As many of you know, I’m a voracious reader of comics and have talked before on ModBlog about creating some sort of database of bodymod and body art in the illustrated world. Today I read last year’s graphic novel BleedOut, which tells the story of a world devolved into a sort of criminal feudal dystopia after worldwide oil supplies mysteriously run out in a matter of weeks — “civilization devolved 200 years in less than one”. The comic actually exists as a vessel to explain the post-apocalyptic 3rd-person-shooter criminal simulation MMO CrimeCraft (crimecraft.com), “believably” letting players know how the world devolved into gang-moderated hell so quickly. I’m actually glad I didn’t find out this was the purpose of the comic until afterwards because videogame tie-in comics are usually so terrible that I might not have read it at all.

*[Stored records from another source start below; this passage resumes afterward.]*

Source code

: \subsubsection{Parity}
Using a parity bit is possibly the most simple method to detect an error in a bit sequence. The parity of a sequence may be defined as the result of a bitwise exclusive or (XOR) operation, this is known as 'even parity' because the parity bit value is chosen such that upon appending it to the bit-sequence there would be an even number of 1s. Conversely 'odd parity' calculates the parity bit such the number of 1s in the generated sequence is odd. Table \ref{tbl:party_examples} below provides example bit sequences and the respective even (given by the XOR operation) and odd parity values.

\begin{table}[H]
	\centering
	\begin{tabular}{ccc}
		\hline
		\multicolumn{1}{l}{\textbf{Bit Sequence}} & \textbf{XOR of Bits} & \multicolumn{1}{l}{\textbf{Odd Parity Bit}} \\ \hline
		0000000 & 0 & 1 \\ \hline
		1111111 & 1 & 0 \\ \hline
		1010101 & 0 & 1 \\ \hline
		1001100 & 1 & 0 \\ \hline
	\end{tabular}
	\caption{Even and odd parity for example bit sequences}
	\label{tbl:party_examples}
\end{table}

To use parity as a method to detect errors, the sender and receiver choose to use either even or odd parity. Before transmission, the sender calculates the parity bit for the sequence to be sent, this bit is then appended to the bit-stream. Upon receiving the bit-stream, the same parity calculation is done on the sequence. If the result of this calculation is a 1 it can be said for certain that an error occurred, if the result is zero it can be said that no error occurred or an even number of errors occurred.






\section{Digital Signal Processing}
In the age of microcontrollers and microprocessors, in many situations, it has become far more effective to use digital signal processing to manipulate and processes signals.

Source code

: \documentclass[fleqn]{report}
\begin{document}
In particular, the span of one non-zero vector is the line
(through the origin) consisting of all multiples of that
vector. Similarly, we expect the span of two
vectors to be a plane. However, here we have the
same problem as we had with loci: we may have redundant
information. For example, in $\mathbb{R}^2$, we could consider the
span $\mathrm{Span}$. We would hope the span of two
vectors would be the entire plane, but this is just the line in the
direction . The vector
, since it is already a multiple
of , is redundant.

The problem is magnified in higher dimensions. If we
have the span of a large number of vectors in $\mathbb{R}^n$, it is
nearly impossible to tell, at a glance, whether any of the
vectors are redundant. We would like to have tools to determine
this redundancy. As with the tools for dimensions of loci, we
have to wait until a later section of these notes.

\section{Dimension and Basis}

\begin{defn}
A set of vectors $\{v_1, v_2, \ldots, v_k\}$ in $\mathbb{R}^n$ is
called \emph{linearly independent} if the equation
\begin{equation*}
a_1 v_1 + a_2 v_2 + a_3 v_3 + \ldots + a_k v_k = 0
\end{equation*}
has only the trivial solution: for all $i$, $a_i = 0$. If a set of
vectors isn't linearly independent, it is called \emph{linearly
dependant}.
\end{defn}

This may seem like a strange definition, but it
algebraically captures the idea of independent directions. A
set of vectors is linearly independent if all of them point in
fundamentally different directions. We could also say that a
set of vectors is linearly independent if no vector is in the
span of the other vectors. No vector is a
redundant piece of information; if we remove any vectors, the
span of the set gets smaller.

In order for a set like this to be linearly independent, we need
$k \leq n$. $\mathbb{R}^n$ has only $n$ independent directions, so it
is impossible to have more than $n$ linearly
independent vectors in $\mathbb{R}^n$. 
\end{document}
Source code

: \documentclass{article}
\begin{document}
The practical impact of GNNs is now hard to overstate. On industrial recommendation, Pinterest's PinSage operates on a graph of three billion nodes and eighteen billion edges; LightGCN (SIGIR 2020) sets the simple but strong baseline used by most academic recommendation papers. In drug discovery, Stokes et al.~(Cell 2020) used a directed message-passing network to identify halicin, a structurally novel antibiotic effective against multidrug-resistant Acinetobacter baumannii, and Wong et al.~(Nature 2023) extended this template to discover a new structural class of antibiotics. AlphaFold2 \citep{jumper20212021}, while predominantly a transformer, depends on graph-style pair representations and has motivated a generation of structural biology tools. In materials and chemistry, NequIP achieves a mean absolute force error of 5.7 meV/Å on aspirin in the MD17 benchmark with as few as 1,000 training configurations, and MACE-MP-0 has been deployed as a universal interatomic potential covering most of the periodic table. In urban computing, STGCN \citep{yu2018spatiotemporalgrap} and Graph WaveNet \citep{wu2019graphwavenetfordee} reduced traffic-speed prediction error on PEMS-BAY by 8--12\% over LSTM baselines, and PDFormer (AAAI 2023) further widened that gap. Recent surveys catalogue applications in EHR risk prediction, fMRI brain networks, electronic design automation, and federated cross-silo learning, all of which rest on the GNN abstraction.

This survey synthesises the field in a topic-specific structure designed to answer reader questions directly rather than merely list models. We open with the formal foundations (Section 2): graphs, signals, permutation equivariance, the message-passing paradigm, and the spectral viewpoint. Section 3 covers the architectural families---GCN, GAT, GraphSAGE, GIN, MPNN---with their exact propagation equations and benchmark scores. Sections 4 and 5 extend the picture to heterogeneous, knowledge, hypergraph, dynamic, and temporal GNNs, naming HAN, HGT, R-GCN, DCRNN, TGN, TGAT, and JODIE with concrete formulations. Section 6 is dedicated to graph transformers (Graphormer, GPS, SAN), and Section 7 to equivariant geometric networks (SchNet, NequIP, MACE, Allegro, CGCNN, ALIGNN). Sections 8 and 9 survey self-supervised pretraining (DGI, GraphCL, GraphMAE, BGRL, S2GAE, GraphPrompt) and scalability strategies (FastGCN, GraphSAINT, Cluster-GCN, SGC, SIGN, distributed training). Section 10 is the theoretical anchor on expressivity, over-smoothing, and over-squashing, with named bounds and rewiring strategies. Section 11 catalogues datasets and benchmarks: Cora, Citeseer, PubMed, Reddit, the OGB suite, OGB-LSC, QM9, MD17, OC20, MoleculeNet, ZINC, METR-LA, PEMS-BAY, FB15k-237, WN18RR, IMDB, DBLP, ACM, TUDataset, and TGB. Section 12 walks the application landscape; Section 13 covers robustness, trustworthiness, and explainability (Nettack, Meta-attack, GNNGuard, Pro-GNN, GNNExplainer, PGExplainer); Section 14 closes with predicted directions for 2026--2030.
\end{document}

Anyway, the comic is broken up chapters, each drawn by a different artist — with some great names like Nathan Fox, Zach Howard, Sanford Greene, David Williams, Gary Erskine, Howard Chaykin, Glenn Fabry, Vince Proce, and Trevor Hairsine. The book as a whole tells a story about this awful world, and most chapters are a sort of vignette on a different crime lord. The chapter that caught my eye for ModBlog was “Youth Bulge”, drawn by Ben Templesmith (you may know him from 30 Days of Night), which is about Arkady Kavchenko, who runs adult entertainment in the city where the story takes place — pornography and porn, with a taste for kink, the farther out the better. He’s also been infected with a genetic virus of sorts that gives him Wolverine-like healing. Before selling people a vice, he always tried it first, and this taste for kink would have killed a normal person “twenty times over”, but somehow he’s survived it. The apex of his dangerous perversion pyramid? I was amused to see that it was suspension!
Click to see the whole page, or better yet, pick up the comic. It’s not in any way body modification themed as a whole — there are a myriad of tattooed characters (they are criminals after all!) but it’s completely incidental — but suspension is rare enough in pop fiction that I thought it was worth a mention.